Zum Verhältnis von Sozialstruktur
und Semantik - Urs Stäheli
(1) Vgl. die Unterscheidung von Identitätsbezeichnung
und Selbstreflexion (Luhmann 1990, 483). Nur die Selbstreflexion
macht Identität selbst zum Problem, während die Beschreibung der
Identität diese nicht problematisieren und reflektieren muß.
(2) Selbst politische Ämter, die Luhmann (1997b)
als Elemente der Sozialstruktur konzipiert, können nicht unabhängig
von der Semantik funktionieren, da ansonsten ihre Repräsentationsfunktion
gefährdet ist. Wie empfindlich Ämter gegenüber semantischen Re-Signifikationen
sind, zeigen z.B. die Bedenken von Kommentatoren, daß eine Vertiefung
der Clinton-Affäre mit Monica Lewinsky dem Amt des Präsidenten
(und nicht nur dem derzeitigen Präsidenten) schaden könnte (vgl.
FAZ, 19.8.1998, 1).
(3) Noch deutlicher wird der konstitutive Beitrag
der Semantik für das basale Prozessieren von Sinn beim Erziehungssystem.

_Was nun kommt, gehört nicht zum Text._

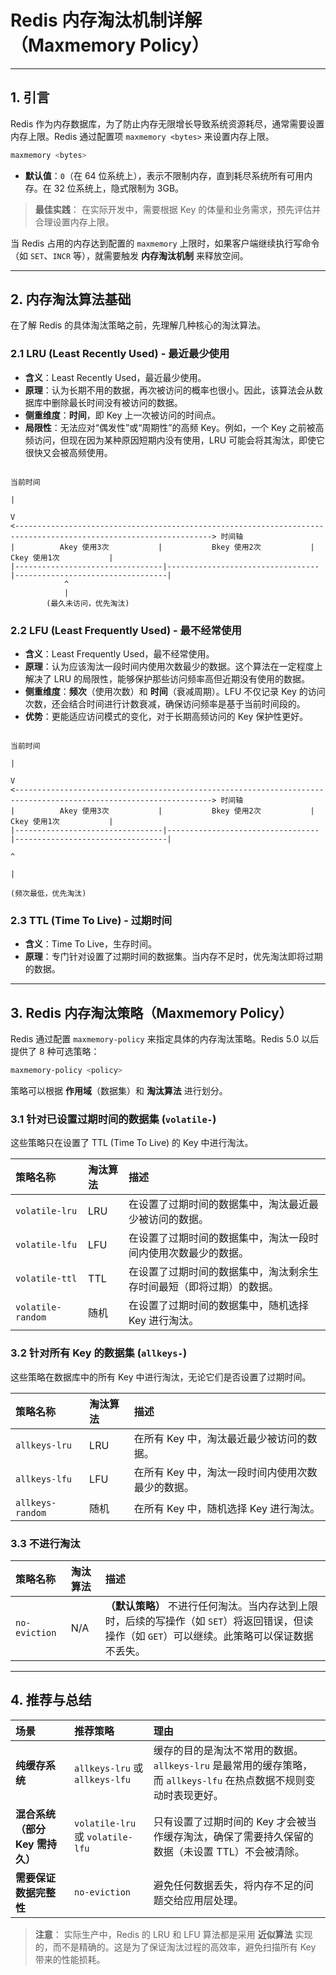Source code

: # Redis 内存淘汰机制详解（Maxmemory Policy）

---

## 1. 引言

Redis 作为内存数据库，为了防止内存无限增长导致系统资源耗尽，通常需要设置内存上限。Redis 通过配置项 `maxmemory <bytes>` 来设置内存上限。

```bash
maxmemory <bytes>
```

- **默认值**：`0`（在 64 位系统上），表示不限制内存，直到耗尽系统所有可用内存。在 32 位系统上，隐式限制为 3GB。

> **最佳实践**：
> 在实际开发中，需要根据 Key 的体量和业务需求，预先评估并合理设置内存上限。

当 Redis 占用的内存达到配置的 `maxmemory` 上限时，如果客户端继续执行写命令（如 `SET`、`INCR` 等），就需要触发 **内存淘汰机制** 来释放空间。

---

## 2. 内存淘汰算法基础

在了解 Redis 的具体淘汰策略之前，先理解几种核心的淘汰算法。

### 2.1 LRU (Least Recently Used) - 最近最少使用

- **含义**：Least Recently Used，最近最少使用。
- **原理**：认为长期不用的数据，再次被访问的概率也很小。因此，该算法会从数据库中删除最长时间没有被访问的数据。
- **侧重维度**：**时间**，即 Key 上一次被访问的时间点。
- **局限性**：无法应对“偶发性”或“周期性”的高频 Key。例如，一个 Key 之前被高频访问，但现在因为某种原因短期内没有使用，LRU 可能会将其淘汰，即使它很快又会被高频使用。

```
                                                                         当前时间
                                                                             |
                                                                             V
<------------------------------------------------------------------------------------------------------------------> 时间轴
|          Akey 使用3次           |           Bkey 使用2次           |           Ckey 使用1次           |
|---------------------------------|----------------------------------|----------------------------------|
            ^
            |
        (最久未访问，优先淘汰)
```

### 2.2 LFU (Least Frequently Used) - 最不经常使用

- **含义**：Least Frequently Used，最不经常使用。
- **原理**：认为应该淘汰一段时间内使用次数最少的数据。这个算法在一定程度上解决了 LRU 的局限性，能够保护那些访问频率高但近期没有使用的数据。
- **侧重维度**：**频次**（使用次数）和 **时间**（衰减周期）。LFU 不仅记录 Key 的访问次数，还会结合时间进行计数衰减，确保访问频率是基于当前时间段的。
- **优势**：更能适应访问模式的变化，对于长期高频访问的 Key 保护性更好。

```
                                                                         当前时间
                                                                             |
                                                                             V
<------------------------------------------------------------------------------------------------------------------> 时间轴
|          Akey 使用3次           |           Bkey 使用2次           |           Ckey 使用1次           |
|---------------------------------|----------------------------------|----------------------------------|
                                                                                                   ^
                                                                                                   |
                                                                                         (频次最低，优先淘汰)
```

### 2.3 TTL (Time To Live) - 过期时间

- **含义**：Time To Live，生存时间。
- **原理**：专门针对设置了过期时间的数据集。当内存不足时，优先淘汰即将过期的数据。

---

## 3. Redis 内存淘汰策略（Maxmemory Policy）

Redis 通过配置 `maxmemory-policy` 来指定具体的内存淘汰策略。Redis 5.0 以后提供了 8 种可选策略：

```bash
maxmemory-policy <policy>
```

策略可以根据 **作用域**（数据集）和 **淘汰算法** 进行划分。

### 3.1 针对已设置过期时间的数据集 (`volatile-`)

这些策略只在设置了 TTL (Time To Live) 的 Key 中进行淘汰。

| 策略名称 | 淘汰算法 | 描述 |
| :--- | :--- | :--- |
| `volatile-lru` | LRU | 在设置了过期时间的数据集中，淘汰最近最少被访问的数据。 |
| `volatile-lfu` | LFU | 在设置了过期时间的数据集中，淘汰一段时间内使用次数最少的数据。 |
| `volatile-ttl` | TTL | 在设置了过期时间的数据集中，淘汰剩余生存时间最短（即将过期）的数据。 |
| `volatile-random`| 随机 | 在设置了过期时间的数据集中，随机选择 Key 进行淘汰。 |

### 3.2 针对所有 Key 的数据集 (`allkeys-`)

这些策略在数据库中的所有 Key 中进行淘汰，无论它们是否设置了过期时间。

| 策略名称 | 淘汰算法 | 描述 |
| :--- | :--- | :--- |
| `allkeys-lru` | LRU | 在所有 Key 中，淘汰最近最少被访问的数据。 |
| `allkeys-lfu` | LFU | 在所有 Key 中，淘汰一段时间内使用次数最少的数据。 |
| `allkeys-random`| 随机 | 在所有 Key 中，随机选择 Key 进行淘汰。 |

### 3.3 不进行淘汰

| 策略名称 | 淘汰算法 | 描述 |
| :--- | :--- | :--- |
| `no-eviction` | N/A | **（默认策略）** 不进行任何淘汰。当内存达到上限时，后续的写操作（如 `SET`）将返回错误，但读操作（如 `GET`）可以继续。此策略可以保证数据不丢失。 |

---

## 4. 推荐与总结

| 场景 | 推荐策略 | 理由 |
| :--- | :--- | :--- |
| **纯缓存系统** | `allkeys-lru` 或 `allkeys-lfu` | 缓存的目的是淘汰不常用的数据。`allkeys-lru` 是最常用的缓存策略，而 `allkeys-lfu` 在热点数据不规则变动时表现更好。 |
| **混合系统（部分 Key 需持久）** | `volatile-lru` 或 `volatile-lfu` | 只有设置了过期时间的 Key 才会被当作缓存淘汰，确保了需要持久保留的数据（未设置 TTL）不会被清除。 |
| **需要保证数据完整性** | `no-eviction` | 避免任何数据丢失，将内存不足的问题交给应用层处理。 |

> **注意**：
> 实际生产中，Redis 的 LRU 和 LFU 算法都是采用 **近似算法** 实现的，而不是精确的。这是为了保证淘汰过程的高效率，避免扫描所有 Key 带来的性能损耗。
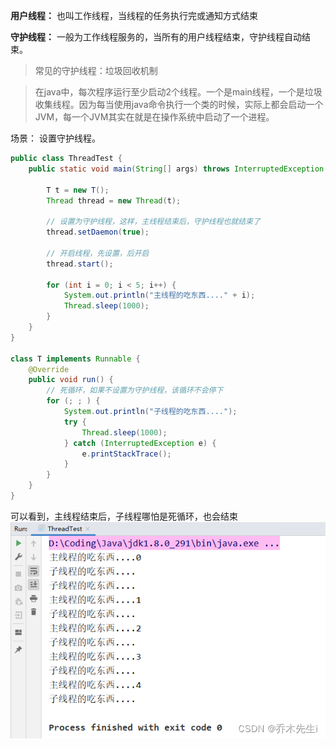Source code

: 
**用户线程：** 也叫工作线程，当线程的任务执行完或通知方式结束

**守护线程：** 一般为工作线程服务的，当所有的用户线程结束，守护线程自动结束。
> 常见的守护线程：垃圾回收机制

> 在java中，每次程序运行至少启动2个线程。一个是main线程，一个是垃圾收集线程。因为每当使用java命令执行一个类的时候，实际上都会启动一个JVM，每一个JVM其实在就是在操作系统中启动了一个进程。

场景：
设置守护线程。

```java
public class ThreadTest {
    public static void main(String[] args) throws InterruptedException {

        T t = new T();
        Thread thread = new Thread(t);

        // 设置为守护线程，这样，主线程结束后，守护线程也就结束了
        thread.setDaemon(true);

        // 开启线程，先设置，后开启
        thread.start();

        for (int i = 0; i < 5; i++) {
            System.out.println("主线程的吃东西...." + i);
            Thread.sleep(1000);
        }
    }
}

class T implements Runnable {
    @Override
    public void run() {
        // 死循环，如果不设置为守护线程，该循环不会停下
        for (; ; ) {
            System.out.println("子线程的吃东西....");
            try {
                Thread.sleep(1000);
            } catch (InterruptedException e) {
                e.printStackTrace();
            }
        }
    }
}
```

可以看到，主线程结束后，子线程哪怕是死循环，也会结束
![](assets/Java守护线程/f9324eef24308fe3c761209f9f5896ee_MD5.png)
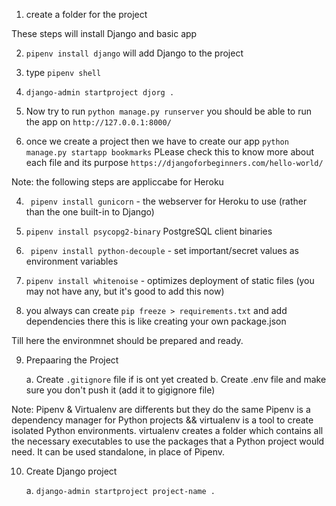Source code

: 
1. create a folder for the project

These steps will install Django and basic app

2. ```pipenv install django``` will add Django to the project  

3. type ```pipenv shell```

4. ```django-admin startproject djorg .```

5. Now try to run ```python manage.py runserver``` you should be able to run the app on ```http://127.0.0.1:8000/```

6. once we create a project then we have to create our app 
    ```python manage.py startapp bookmarks```
    PLease check this to know more about each file and its purpose
    ```https://djangoforbeginners.com/hello-world/ ```

Note: the following steps are appliccabe for Heroku


4. ``` pipenv install gunicorn``` - the webserver for Heroku to use (rather than the one built-in to Django)

5. ```pipenv install psycopg2-binary``` PostgreSQL client binaries

6. ``` pipenv install python-decouple``` - set important/secret values as environment variables

7. ``` pipenv install whitenoise ``` - optimizes deployment of static files (you may not have any, but it's good to add this now)

8. you always can create ```pip freeze > requirements.txt``` and add dependencies there this is like creating your own package.json

Till here the environmnet should be prepared and ready.

9. Prepaaring the Project

	a. Create ```.gitignore``` file if is ont yet created
	b. Create .env file and make sure you don't push it (add it to gigignore file)

Note: Pipenv & Virtualenv are differents but they do the same 
   Pipenv is a dependency manager for Python projects &&
   virtualenv is a tool to create isolated Python environments. 
   virtualenv creates a folder which contains all the necessary executables to use the packages 
   that a Python project would need.
   It can be used standalone, in place of Pipenv.

10. Create Django project 

	a. ```django-admin startproject project-name .```
   



















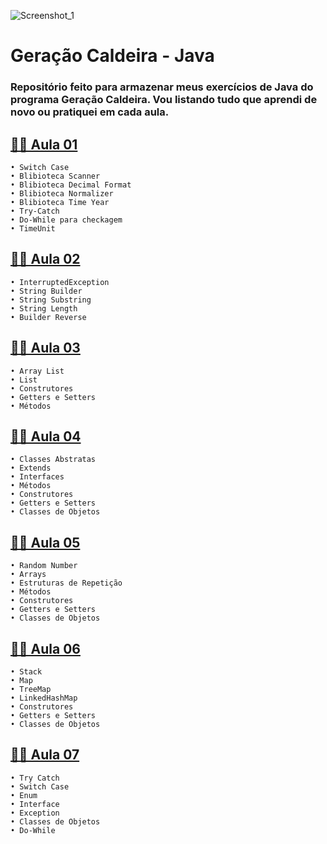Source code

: ![Screenshot_1](https://github.com/sdksantana/geracao-caldeira-java/assets/116842009/cd9d7942-891a-4de3-b812-c0dc93348842)

# Geração Caldeira - Java
### Repositório feito para armazenar meus exercícios de Java do programa Geração Caldeira. Vou listando tudo que aprendi de novo ou pratiquei em cada aula.

 
## [👨‍💻 Aula 01](https://github.com/sdksantana/geracao-caldeira-java/tree/main/Aula01)
```• Switch Case```    
```• Blibioteca Scanner```       
```• Blibioteca Decimal Format```   
```• Blibioteca Normalizer```     
```• Blibioteca Time Year```   
```• Try-Catch ```    
```• Do-While para checkagem```  
 ```• TimeUnit```     

## [👨‍💻 Aula 02](https://github.com/sdksantana/geracao-caldeira-java/tree/main/Aula02)
```• InterruptedException```   
```• String Builder```   
```• String Substring```   
```• String Length```   
```• Builder Reverse```

## [👨‍💻 Aula 03](https://github.com/sdksantana/geracao-caldeira-java/tree/main/Aula03)
```• Array List```  
```• List```  
```• Construtores```  
```• Getters e Setters```  
```• Métodos```

## [👨‍💻 Aula 04](https://github.com/sdksantana/geracao-caldeira-java/tree/main/Aula04)
```• Classes Abstratas```  
```• Extends```   
```• Interfaces```   
```• Métodos```   
```• Construtores```    
```• Getters e Setters```  
```• Classes de Objetos```  

## [👨‍💻 Aula 05](https://github.com/sdksantana/geracao-caldeira-java/tree/main/Aula05)
```• Random Number```   
```• Arrays```   
```• Estruturas de Repetição```  
```• Métodos```    
```• Construtores```     
```• Getters e Setters```   
```• Classes de Objetos```   

## [👨‍💻 Aula 06](https://github.com/sdksantana/geracao-caldeira-java/tree/main/Aula06)
```• Stack```   
```• Map```    
```• TreeMap```     
```• LinkedHashMap```   
```• Construtores```       
```• Getters e Setters```      
```• Classes de Objetos``` 

## [👨‍💻 Aula 07](https://github.com/sdksantana/geracao-caldeira-java/tree/main/Aula07)
```• Try Catch```   
```• Switch Case```    
```• Enum```     
```• Interface```         
```• Exception```      
```• Classes de Objetos```  
```• Do-While```

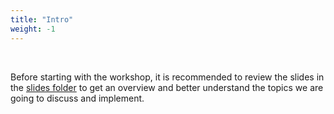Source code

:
 ```yaml
---
title: "Intro"
weight: -1
---
```

</br>

Before starting with the workshop, it is recommended to review the slides in the [slides folder](./slides) to get an overview and better understand the topics we are going to discuss and implement.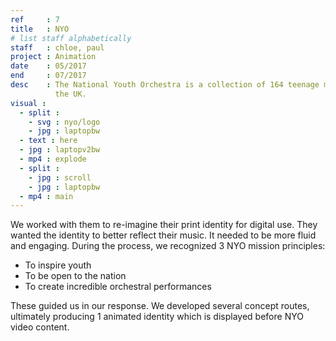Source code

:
 ```yaml
---
ref     : 7
title   : NYO
# list staff alphabetically
staff   : chloe, paul
project : Animation
date    : 05/2017
end     : 07/2017
desc    : The National Youth Orchestra is a collection of 164 teenage musicians, originating from all over
          the UK.
visual :
  - split :
    - svg : nyo/logo
    - jpg : laptopbw
  - text : here
  - jpg : laptopv2bw
  - mp4 : explode
  - split :
    - jpg : scroll
    - jpg : laptopbw
  - mp4 : main
---
```


We worked with them to re-imagine their print identity for digital use. They wanted the identity to better reflect their music. It needed to be more fluid and engaging. During the process, we recognized 3 NYO mission principles:

- To inspire youth
- To be open to the nation
- To create incredible orchestral performances

These guided us in our response. We developed several concept routes, ultimately producing 1 animated identity which is displayed before NYO video content.
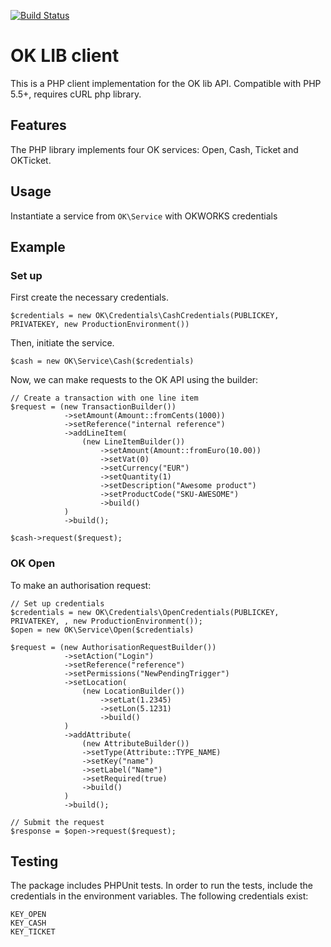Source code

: [![Build Status](https://travis-ci.org/okitcom/ok-lib-php.svg?branch=master)](https://travis-ci.org/okitcom/ok-lib-php)
# OK LIB client
This is a PHP client implementation for the OK lib API. Compatible with PHP 5.5+, requires cURL php library.

## Features
The PHP library implements four OK services:
Open, Cash, Ticket and OKTicket.

## Usage
Instantiate a service from `OK\Service` with OKWORKS credentials

## Example

### Set up
First create the necessary credentials.

`$credentials = new OK\Credentials\CashCredentials(PUBLICKEY, PRIVATEKEY, new ProductionEnvironment())`

Then, initiate the service.

`$cash = new OK\Service\Cash($credentials)`

Now, we can make requests to the OK API using the builder:

```
// Create a transaction with one line item
$request = (new TransactionBuilder())
            ->setAmount(Amount::fromCents(1000))
            ->setReference("internal reference")
            ->addLineItem(
                (new LineItemBuilder())
                    ->setAmount(Amount::fromEuro(10.00))
                    ->setVat(0)
                    ->setCurrency("EUR")
                    ->setQuantity(1)
                    ->setDescription("Awesome product")
                    ->setProductCode("SKU-AWESOME")
                    ->build()
            )
            ->build();
            
$cash->request($request);
```

### OK Open
To make an authorisation request:
```
// Set up credentials
$credentials = new OK\Credentials\OpenCredentials(PUBLICKEY, PRIVATEKEY, , new ProductionEnvironment());
$open = new OK\Service\Open($credentials)
  
$request = (new AuthorisationRequestBuilder())
            ->setAction("Login")
            ->setReference("reference")
            ->setPermissions("NewPendingTrigger")
            ->setLocation(
                (new LocationBuilder())
                    ->setLat(1.2345)
                    ->setLon(5.1231)
                    ->build()
            )
            ->addAttribute(
                (new AttributeBuilder())
                ->setType(Attribute::TYPE_NAME)
                ->setKey("name")
                ->setLabel("Name")
                ->setRequired(true)
                ->build()
            )
            ->build();
              
// Submit the request
$response = $open->request($request);
```


## Testing
The package includes PHPUnit tests. In order to run the tests, include the credentials in the environment variables. The following credentials exist:

```
KEY_OPEN
KEY_CASH
KEY_TICKET
```
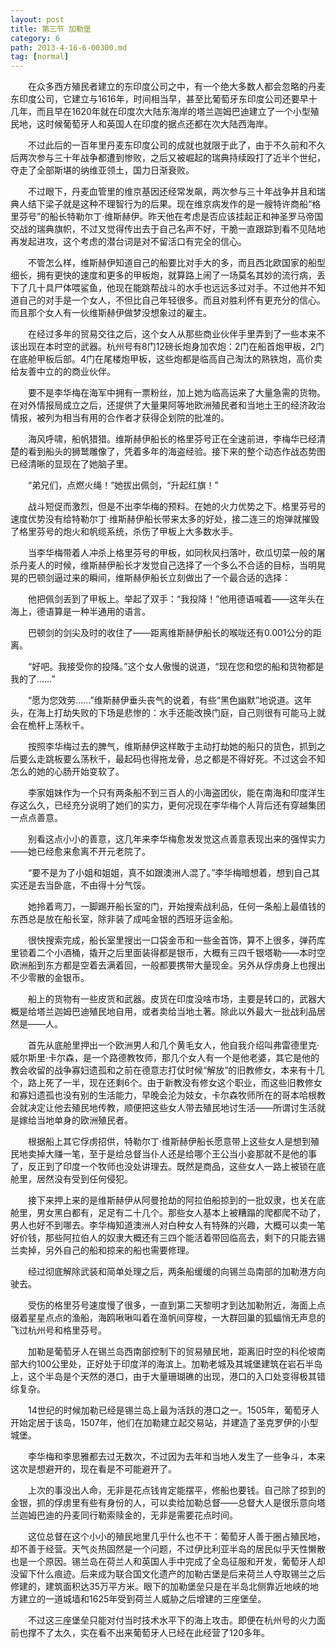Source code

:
 ```yaml
---
layout: post
title: 第三节 加勒堡
category: 6
path: 2013-4-16-6-00300.md
tag: [normal]
---
```


　　在众多西方殖民者建立的东印度公司之中，有一个绝大多数人都会忽略的丹麦东印度公司，它建立与1616年，时间相当早，甚至比葡萄牙东印度公司还要早十几年，而且早在1620年就在印度次大陆东海岸的塔兰迦姆巴迪建立了一个小型殖民地，这时候葡萄牙人和英国人在印度的据点还都在次大陆西海岸。

　　不过此后的一百年里丹麦东印度公司的成就也就限于此了，由于不久前和不久后两次参与三十年战争都遭到惨败，之后又被崛起的瑞典持续殴打了近半个世纪，夺走了全部斯堪的纳维亚领土，国力日渐衰败。

　　不过眼下，丹麦血管里的维京基因还经常发飙，两次参与三十年战争并且和瑞典人结下梁子就是这种不理智行为的后果。现在维京病发作的是一艘特许商船“格里芬号”的船长特勒尔丁·维斯赫伊。昨天他在考虑是否应该挂起正和神圣罗马帝国交战的瑞典旗帜，不过又觉得传出去于自己名声不好，干脆一直跟踪到看不见陆地再发起进攻，这个考虑的潜台词是对不留活口有完全的信心。

　　不管怎么样，维斯赫伊知道自己的船要比对手大的多，而且西北欧国家的船型细长，拥有更快的速度和更多的甲板炮，就算路上闹了一场莫名其妙的流行病，丢下了几十具尸体喂鲨鱼，他现在能跳帮战斗的水手也远远多过对手。不过他并不知道自己的对手是一个女人，不但比自己年轻很多。而且对胜利怀有更充分的信心。而且那个女人有一伙维斯赫伊做梦没想象过的雇主。

　　在经过多年的贸易交往之后，这个女人从那些商业伙伴手里弄到了一些本来不该出现在本时空的武器。杭州号有8门12磅长炮身加农炮：2门在船首炮甲板，2门在底舱甲板后部。4门在尾楼炮甲板，这些炮都是临高自己淘汰的熟铁炮，高价卖给友善中立的的商业伙伴。

　　要不是李华梅在海军中拥有一票粉丝，加上她为临高运来了大量急需的货物。在对外情报局成立之后，还提供了大量果阿等地欧洲殖民者和当地土王的经济政治情报，被列为相当有用的合作者才获得企划院的批准的。

　　海风呼啸，船帆猎猎。维斯赫伊船长的格里芬号正在全速前进，李梅华已经清楚的看到船头的狮鹫雕像了，凭着多年的海盗经验。接下来的整个动态作战态势图已经清晰的显现在了她脑子里。

　　“弟兄们，点燃火绳！”她拔出佩剑，“升起红旗！”

　　战斗短促而激烈，但是不出李华梅的预料。在她的火力优势之下。格里芬号的速度优势没有给特勒尔丁·维斯赫伊船长带来太多的好处，接二连三的炮弹就摧毁了格里芬号的炮火和帆缆系统，杀伤了甲板上大多数水手。

　　当李华梅带着人冲杀上格里芬号的甲板，如同秋风扫落叶，砍瓜切菜一般的屠杀丹麦人的时候，维斯赫伊船长才发觉自己选择了一个多么不合适的目标，当明晃晃的巴顿剑逼过来的瞬间，维斯赫伊船长立刻做出了一个最合适的选择：

　　他把佩剑丢到了甲板上。举起了双手：“我投降！”他用德语喊着——这年头在海上，德语算是一种半通用的语言。

　　巴顿剑的剑尖及时的收住了——距离维斯赫伊船长的喉咙还有0.001公分的距离。

　　“好吧。我接受你的投降。”这个女人傲慢的说道，“现在您和您的船和货物都是我的了……”

　　“愿为您效劳……”维斯赫伊垂头丧气的说着，有些“黑色幽默”地说道。这年头，在海上打劫失败的下场是悲惨的：水手还能改换门庭，自己则很有可能马上就会在桅杆上荡秋千。

　　按照李华梅过去的脾气，维斯赫伊这样敢于主动打劫她的船只的货色，抓到之后要么走跳板要么荡秋千，最起码也得拖龙骨，总之都是不得好死。不过这会不知怎么的她的心肠开始变软了。

　　李家姐妹作为一个只有两条船不到三百人的小海盗团伙，能在南海和印度洋生存这么久，已经充分说明了她们的实力，更何况现在李华梅个人背后还有穿越集团一点点善意。

　　别看这点小小的善意，这几年来李华梅愈发发觉这点善意表现出来的强悍实力——她已经愈来愈离不开元老院了。

　　“要不是为了小姐和姐姐，真不如跟澳洲人混了。”李华梅暗想着，想到自己其实还是去当卧底，不由得十分气馁。

　　她拎着弯刀，一脚踢开船长室的门，开始搜索战利品，任何一条船上最值钱的东西总是放在船长室，除非装了成吨金银的西班牙运金船。

　　很快搜索完成，船长室里搜出一口袋金币和一些金首饰，算不上很多，弹药库里锁着二个小酒桶，撬开之后里面装得都是银币，大概有三四千银塔勒——本时空欧洲船到东方都是空着去满着回，一般都要携带大量现金。另外从俘虏身上也搜出不少零散的金银币。

　　船上的货物有一些皮货和武器。皮货在印度没啥市场，主要是转口的，武器大概是给塔兰迦姆巴迪殖民地自用，或者卖给当地土著。除此以外最大一批战利品居然是——人。

　　首先从底舱里押出一个欧洲男人和几个黄毛女人，他自我介绍叫弗雷德里克·威尔斯里·卡尔森，是一个路德教牧师，那几个女人有一个是他老婆，其它是他的教会收留的战争寡妇遗孤和之前在德意志打仗时候“解放”的旧教修女，本来有十几个，路上死了一半，现在还剩6个。由于新教没有修女这个职业，而这些旧教修女和寡妇遗孤也没有别的生活能力，早晚会沦为妓女，卡尔森牧师所在的哥本哈根教会就决定让他去殖民地传教，顺便把这些女人带去殖民地讨生活——所谓讨生活就是嫁给当地单身的欧洲殖民者。

　　根据船上其它俘虏招供，特勒尔丁·维斯赫伊船长愿意带上这些女人是想到殖民地卖掉大赚一笔，至于是给总督当仆人还是给哪个王公当小妾那就不是他的事了，反正到了印度一个牧师也没处讲理去。既然是商品，这些女人一路上被锁在底舱里，居然没有受到任何侵犯。

　　接下来押上来的是维斯赫伊从阿曼抢劫的阿拉伯船掠到的一批奴隶，也关在底舱里，男女黑白都有，足足有二十几个。那些女人基本上被糟蹋的爬都爬不动了，男人也好不到哪去。李华梅知道澳洲人对白种女人有特殊的兴趣，大概可以卖一笔好价钱，那些阿拉伯人的奴隶大概还有三四个能活着带回临高去，剩下的只能去锡兰卖掉，另外自己的船和掠来的船也需要修理。

　　经过彻底解除武装和简单处理之后，两条船缓缓的向锡兰岛南部的加勒港方向驶去。

　　受伤的格里芬号速度慢了很多，一直到第二天黎明才到达加勒附近，海面上点缀着星星点点的渔船，海鸥啾啾叫着在渔帆间穿梭，一大群回巢的狐蝠悄无声息的飞过杭州号和格里芬号。

　　加勒是葡萄牙人在锡兰岛西南部控制下的贸易殖民地，距离旧时空的科伦坡南部大约100公里处，正好处于印度洋的海滨上。加勒老城及其城堡建筑在岩石半岛上，这个半岛是个天然的港口，由于大量珊瑚礁的出现，港口的入口处变得极其错综复杂。

　　14世纪的时候加勒已经是锡兰岛上最为活跃的港口之一。1505年，葡萄牙人开始定居于该岛，1507年，他们在加勒建立起交易站，并建造了圣克罗伊的小型城堡。

　　李华梅和李思雅都去过无数次，不过因为去年和当地人发生了一些争斗，本来这次是想避开的，现在看是不可能避开了。

　　上次的事没出人命，无非是花点钱肯定能摆平，修船也要钱。自己除了掠到的金银，抓的俘虏里有些有身份的人，可以卖给加勒总督——总督大人是很乐意向塔兰迦姆巴迪的丹麦同行勒索赎金的，无非是需要花点时间。

　　这位总督在这个小小的殖民地里几乎什么也不干：葡萄牙人善于圈占殖民地，却不善于经营。天气炎热固然是一个问题，不过伊比利亚半岛的居民似乎天性懒散也是一个原因。锡兰岛在荷兰人和英国人手中完成了全岛征服和开发，葡萄牙人却没留下什么痕迹。后来成为联合国文化遗产的加勒古堡是后来荷兰人夺取锡兰之后修建的，建筑面积达35万平方米。眼下的加勒堡垒只是在半岛北侧靠近地峡的地方建立的一道城墙和1625年受到荷兰人威胁之后增建的三座堡垒。

　　不过这三座堡垒只能对付当时技术水平下的海上攻击。即便在杭州号的火力面前也撑不了太久，实在看不出来葡萄牙人已经在此经营了120多年。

Die Ausdifferenzierung des Erziehungssystems kann nicht durch das
symbolisch generalisierte Kommunikationsmedium erklärt werden; hier
wird vielmehr die mitlaufende Selbstreferenz "in den Begriff
der Bildung übernommen" (Luhmann 1984, 628).
(4) Teile dieses Abschnittes beruhen auf meiner
ausführlicheren Diskussion der Asymmetrie von Semantik und Sozialstruktur
(Stäheli 1998) und der semantikinternen Unterscheidung einer "ernsthaften,
bewahrenswerten" Semantik von nicht-ernsthaften (poulären?)
Semantiken (Stäheli 1997).
(5) Damit ist der im Umkreis des Projektes "Geschichtliche
Grundbegriffe" (Brunner/Conze/Koselleck 1972ff.) v.a. von Koselleck
theoretisch begründete Ansatz gemeint. Dieser versteht sich explizit
als Alternative zur traditionellen philosophischen Begriffsgeschichte
(Koselleck 1978; vgl. dazu kritisch aus sprachtheoretischer Perspektive
Busse 1987; für eine Kontextualisierung im Rahmen von Diskursanalyse
und Mentalitätsgeschichte siehe Schöttler 1988).
(6) Luhmann versucht damit, die ihn interessierende
Umstellung von stratifizierter auf funktionale Differenzierung nachzuzeichnen.
(7) So ganz explizit Koselleck (1972, XXII): "Der
Wandel geschichtlicher Struktur, also außersprachliche Inhalte (werden)
gesucht". Die Begriffsgeschichte geht von einer Trennung von
historischen Ereignissen und ihrer sprachlichen Erfassung aus und
setzt so eine außersprachliche Ereignisfolge voraus.
(8) Die Beschneidung des für Koselleck wichtigen
politischen Aspektes der Begriffsbesetzung möchte Konflikte mit
der Evolutionstheorie vermeiden.
(9) Vgl. Sahlins (1976) für eine noch immer treffende
Kritik dieser dichotomischen Denkweise.
(10) Das Originalzitat von Stuart Hall (1984)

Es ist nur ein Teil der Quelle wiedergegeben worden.